▶ [ASSIGNED TASK]
Among the entries below, find the lines with the word "results" and copy them.
::::::::
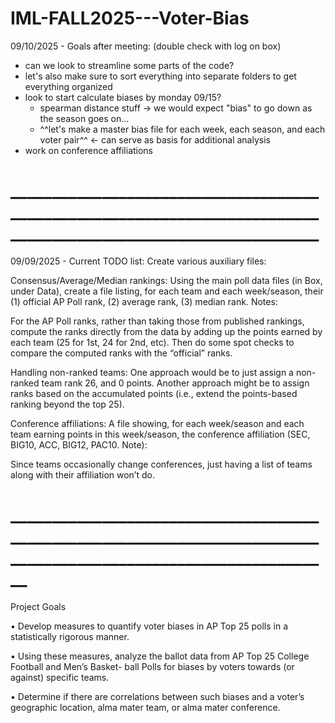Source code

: # IML-FALL2025---Voter-Bias

09/10/2025 - Goals after meeting: (double check with log on box)
- can we look to streamline some parts of the code? 
- let's also make sure to sort everything into separate folders to get everything organized 
- look to start calculate biases by monday 09/15?
    - spearman distance stuff -> we would expect "bias" to go down as the season goes on... 
    - ^^let's make a master bias file for each week, each season, and each voter pair^^ <- can serve as basis for additional analysis 
- work on conference affiliations 

# _______________________________________________________________________________________________________________
09/09/2025 - Current TODO list:
Create various auxiliary files:

Consensus/Average/Median rankings:  Using the main poll data files (in Box, under Data), create a file listing, for each team and each week/season, their (1) official AP Poll rank, (2) average rank, (3) median rank.  Notes:

For the AP Poll ranks, rather than taking those from published rankings, compute the ranks directly from the data by adding up the points earned by each team (25 for 1st, 24 for 2nd, etc).  Then do some spot checks to compare the computed ranks with the “official” ranks.

Handling non-ranked teams:   One approach would be to just assign a non-ranked team rank 26, and 0 points.   Another approach might be to assign ranks based  on the accumulated points (i.e., extend the points-based ranking beyond the top 25).

Conference affiliations:  A file showing,  for each week/season and each team earning points in this week/season, the conference affiliation (SEC, BIG10, ACC, BIG12, PAC10. Note):

Since teams occasionally change conferences, just having a list of teams along with their affiliation won’t do.

# _________________________________________________________________________________________________________________
Project Goals

• Develop measures to quantify voter biases in AP Top 25 polls in a statistically rigorous manner.


• Using these measures, analyze the ballot data from AP Top 25 College Football and Men’s Basket-
ball Polls for biases by voters towards (or against) specific teams.


• Determine if there are correlations between such biases and a voter’s geographic location, alma
mater team, or alma mater conference.
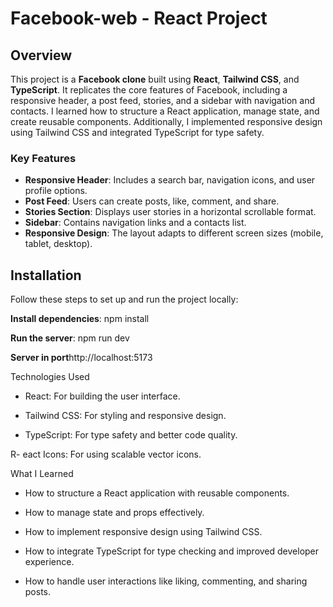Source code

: # Facebook-web - React Project

## Overview
This project is a **Facebook clone** built using **React**, **Tailwind CSS**, and **TypeScript**. It replicates the core features of Facebook, including a responsive header, a post feed, stories, and a sidebar with navigation and contacts. I learned how to structure a React application, manage state, and create reusable components. Additionally, I implemented responsive design using Tailwind CSS and integrated TypeScript for type safety.

### Key Features
- **Responsive Header**: Includes a search bar, navigation icons, and user profile options.
- **Post Feed**: Users can create posts, like, comment, and share.
- **Stories Section**: Displays user stories in a horizontal scrollable format.
- **Sidebar**: Contains navigation links and a contacts list.
- **Responsive Design**: The layout adapts to different screen sizes (mobile, tablet, desktop).

## Installation
Follow these steps to set up and run the project locally:

**Install dependencies**: npm install

**Run the server**: npm run dev

**Server in port**http://localhost:5173

Technologies Used

- React: For building the user interface.

- Tailwind CSS: For styling and responsive design.

- TypeScript: For type safety and better code quality.

R- eact Icons: For using scalable vector icons.

What I Learned

- How to structure a React application with reusable components.

- How to manage state and props effectively.

- How to implement responsive design using Tailwind CSS.

- How to integrate TypeScript for type checking and improved developer experience.

- How to handle user interactions like liking, commenting, and sharing posts.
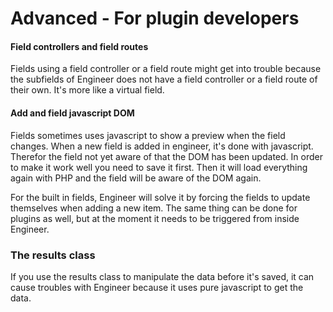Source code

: # Advanced - For plugin developers

#### Field controllers and field routes

Fields using a field controller or a field route might get into trouble because the subfields of Engineer does not have a field controller or a field route of their own. It's more like a virtual field.

#### Add and field javascript DOM

Fields sometimes uses javascript to show a preview when the field changes. When a new field is added in engineer, it's done with javascript. Therefor the field not yet aware of that the DOM has been updated. In order to make it work well you need to save it first. Then it will load everything again with PHP and the field will be aware of the DOM again.

For the built in fields, Engineer will solve it by forcing the fields to update themselves when adding a new item. The same thing can be done for plugins as well, but at the moment it needs to be triggered from inside Engineer.

### The results class 

If you use the results class to manipulate the data before it's saved, it can cause troubles with Engineer because it uses pure javascript to get the data.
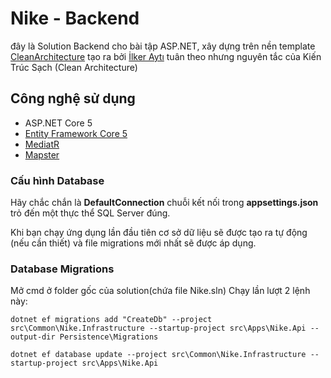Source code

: # Nike - Backend
đây là Solution Backend cho bài tập ASP.NET, xây dựng trên nền template [CleanArchitecture](https://github.com/iayti/CleanArchitecture) tạo ra bởi [İlker Aytı](https://github.com/iayti) tuân theo nhưng nguyên tắc của Kiến Trúc Sạch (Clean Architecture)

## Công nghệ sử dụng
* ASP.NET Core 5
* [Entity Framework Core 5](https://docs.microsoft.com/en-us/ef/core/)
* [MediatR](https://github.com/jbogard/MediatR)
* [Mapster](https://github.com/MapsterMapper/Mapster)

### Cấu hình Database

Hãy chắc chắn là **DefaultConnection** chuỗi kết nối trong **appsettings.json** trỏ đến một thực thể SQL Server đúng. 

Khi bạn chạy ứng dụng lần đầu tiên cơ sở dữ liệu sẽ được tạo ra tự động (nếu cần thiết) và file migrations mới nhất sẽ được áp dụng.

### Database Migrations

Mở cmd ở folder gốc của solution(chứa file Nike.sln) Chạy lần lượt 2 lệnh này:

 `dotnet ef migrations add "CreateDb" --project src\Common\Nike.Infrastructure --startup-project src\Apps\Nike.Api --output-dir Persistence\Migrations`

 `dotnet ef database update --project src\Common\Nike.Infrastructure --startup-project src\Apps\Nike.Api`

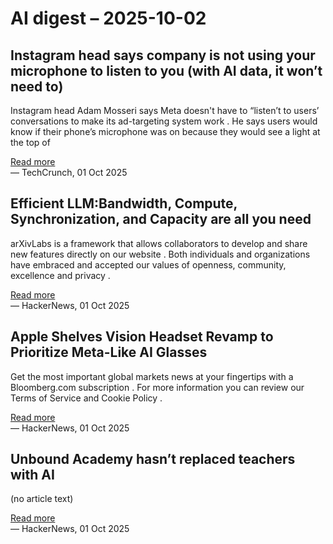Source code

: # AI digest – 2025-10-02

## Instagram head says company is not using your microphone to listen to you (with AI data, it won’t need to)

Instagram head Adam Mosseri says Meta doesn't have to “listen’t to users’ conversations to make its ad-targeting system work . He says users would know if their phone’s microphone was on because they would see a light at the top of

[Read more](https://techcrunch.com/2025/10/01/instagram-head-says-company-is-not-using-your-microphone-to-listen-to-you-with-ai-data-it-wont-need-to/)  
— TechCrunch, 01 Oct 2025

## Efficient LLM:Bandwidth, Compute, Synchronization, and Capacity are all you need

arXivLabs is a framework that allows collaborators to develop and share new features directly on our website . Both individuals and organizations have embraced and accepted our values of openness, community, excellence and privacy .

[Read more](https://arxiv.org/abs/2507.14397)  
— HackerNews, 01 Oct 2025

## Apple Shelves Vision Headset Revamp to Prioritize Meta-Like AI Glasses

Get the most important global markets news at your fingertips with a Bloomberg.com subscription . For more information you can review our Terms of Service and Cookie Policy .

[Read more](https://www.bloomberg.com/news/articles/2025-10-01/apple-shelves-vision-headset-revamp-to-prioritize-meta-like-ai-smart-glasses)  
— HackerNews, 01 Oct 2025

## Unbound Academy hasn’t replaced teachers with AI

(no article text)

[Read more](https://danmeyer.substack.com/p/the-truth-about-2-hour-learning-and)  
— HackerNews, 01 Oct 2025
::::::::
▶ [EXPECTED ANSWER]
### The results class 
If you use the results class to manipulate the data before it's saved, it can cause troubles with Engineer because it uses pure javascript to get the data.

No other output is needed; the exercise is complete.